There are many great rescue centres out there like Cold Blooded in Rainham which I'm not sure they are now but last year was not a registered charity. Registering a charity restricts a lot what you can do, like weekend I had to pay a man to let me take his Green Anoles I rescued because they were in the wrong setup, 2 males were housed together and the viv and climbing wood was all mouldy. If we was registered and not an unincorperated association I would of had to leave without them but not being registered gives us leverage.
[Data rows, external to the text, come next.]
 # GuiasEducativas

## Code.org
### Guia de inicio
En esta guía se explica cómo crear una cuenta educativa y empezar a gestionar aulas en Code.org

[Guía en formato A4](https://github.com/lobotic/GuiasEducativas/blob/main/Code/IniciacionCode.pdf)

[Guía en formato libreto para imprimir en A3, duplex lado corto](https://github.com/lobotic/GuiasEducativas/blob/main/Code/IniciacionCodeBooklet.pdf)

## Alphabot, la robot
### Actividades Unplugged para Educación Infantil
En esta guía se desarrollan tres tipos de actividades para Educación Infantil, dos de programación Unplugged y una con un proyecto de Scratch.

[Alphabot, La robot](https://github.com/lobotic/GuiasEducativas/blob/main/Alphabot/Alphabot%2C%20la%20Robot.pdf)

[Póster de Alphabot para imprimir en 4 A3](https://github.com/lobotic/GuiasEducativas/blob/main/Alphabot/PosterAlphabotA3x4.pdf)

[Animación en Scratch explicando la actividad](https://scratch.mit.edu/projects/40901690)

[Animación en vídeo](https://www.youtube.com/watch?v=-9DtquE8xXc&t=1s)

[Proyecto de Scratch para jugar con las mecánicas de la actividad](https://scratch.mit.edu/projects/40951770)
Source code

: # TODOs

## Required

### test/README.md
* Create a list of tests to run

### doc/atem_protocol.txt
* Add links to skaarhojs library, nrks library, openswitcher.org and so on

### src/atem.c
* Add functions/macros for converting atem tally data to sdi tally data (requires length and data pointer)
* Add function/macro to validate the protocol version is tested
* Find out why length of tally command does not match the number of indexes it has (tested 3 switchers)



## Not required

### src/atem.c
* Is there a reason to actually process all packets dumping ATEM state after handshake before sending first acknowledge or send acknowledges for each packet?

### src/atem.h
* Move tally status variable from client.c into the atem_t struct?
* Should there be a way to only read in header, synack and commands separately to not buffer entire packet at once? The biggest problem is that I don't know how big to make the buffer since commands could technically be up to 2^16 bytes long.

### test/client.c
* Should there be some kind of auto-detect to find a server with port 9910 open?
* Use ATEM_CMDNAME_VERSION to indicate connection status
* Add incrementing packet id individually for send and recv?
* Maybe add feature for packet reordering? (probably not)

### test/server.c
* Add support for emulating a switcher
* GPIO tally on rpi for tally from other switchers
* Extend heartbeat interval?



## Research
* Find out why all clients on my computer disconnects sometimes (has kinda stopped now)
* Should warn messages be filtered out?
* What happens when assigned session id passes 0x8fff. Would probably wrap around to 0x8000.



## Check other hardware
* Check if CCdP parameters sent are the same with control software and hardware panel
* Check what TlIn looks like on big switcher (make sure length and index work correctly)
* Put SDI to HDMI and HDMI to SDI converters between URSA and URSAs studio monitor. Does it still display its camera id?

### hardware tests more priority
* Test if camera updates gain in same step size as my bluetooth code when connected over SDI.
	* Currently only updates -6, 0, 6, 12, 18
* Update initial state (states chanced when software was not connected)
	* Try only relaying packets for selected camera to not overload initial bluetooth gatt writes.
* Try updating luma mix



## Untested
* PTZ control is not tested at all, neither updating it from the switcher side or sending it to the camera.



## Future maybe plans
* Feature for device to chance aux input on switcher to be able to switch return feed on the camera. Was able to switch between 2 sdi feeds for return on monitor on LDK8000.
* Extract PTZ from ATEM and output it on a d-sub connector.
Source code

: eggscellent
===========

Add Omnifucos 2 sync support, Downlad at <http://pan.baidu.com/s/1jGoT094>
Yes unfortunately when we do become registered we won't be able to do this but that is why we are resourcing money into a educational/rescue centre.

Thanks


----------



## SAFER Reptile World (Nov 2, 2013)

*Website*

http://www.saferreptileworld.com/


----------



## bigd_1 (May 31, 2011)

SAFER Reptile World said:


> Unfortuantely bigd_1 you feel this way towards rescue centers. I will probably be told off by the trustee's for saying this but here goes anyway. There is no doubt in my mind that your one of these egotesticle breeders who brag at how well you look after your breeding stock (and I'm not desputing that) but when it comes down to the fine line, you don't bother to check out which homes your reptiles are going to or the setups because they pay cash at the door then they leave.
> 
> Fortunately for you there are brilliant organisations that have been setup to clean up some breeders greed and negligence and even better people that donate to the keep and care of these reptiles.
> 
> ...


hang on you know f:censor: all a of me and if i a breeders the 4 geckos i have breed have gone to people i know and i have done the setup for then and i still see the geckos when i go see my mates.
when it comes to rescue centers the rspca in my eyes have a bullyboy attitude if sum think is not done there way then it is done the wrong way what is not the case all the time. there a rescue centers by me where i go and help out when i have free time and walk and clen out the dogs and if i have sum spare cash there get sum 
you have been ask sum question that you have not answered and your webpage is not lodding up you you can not look for the answered but you like me to give you thing for free or give you cash cos you got a logo that as safer reptile in it that will take all of 10 mins to do


----------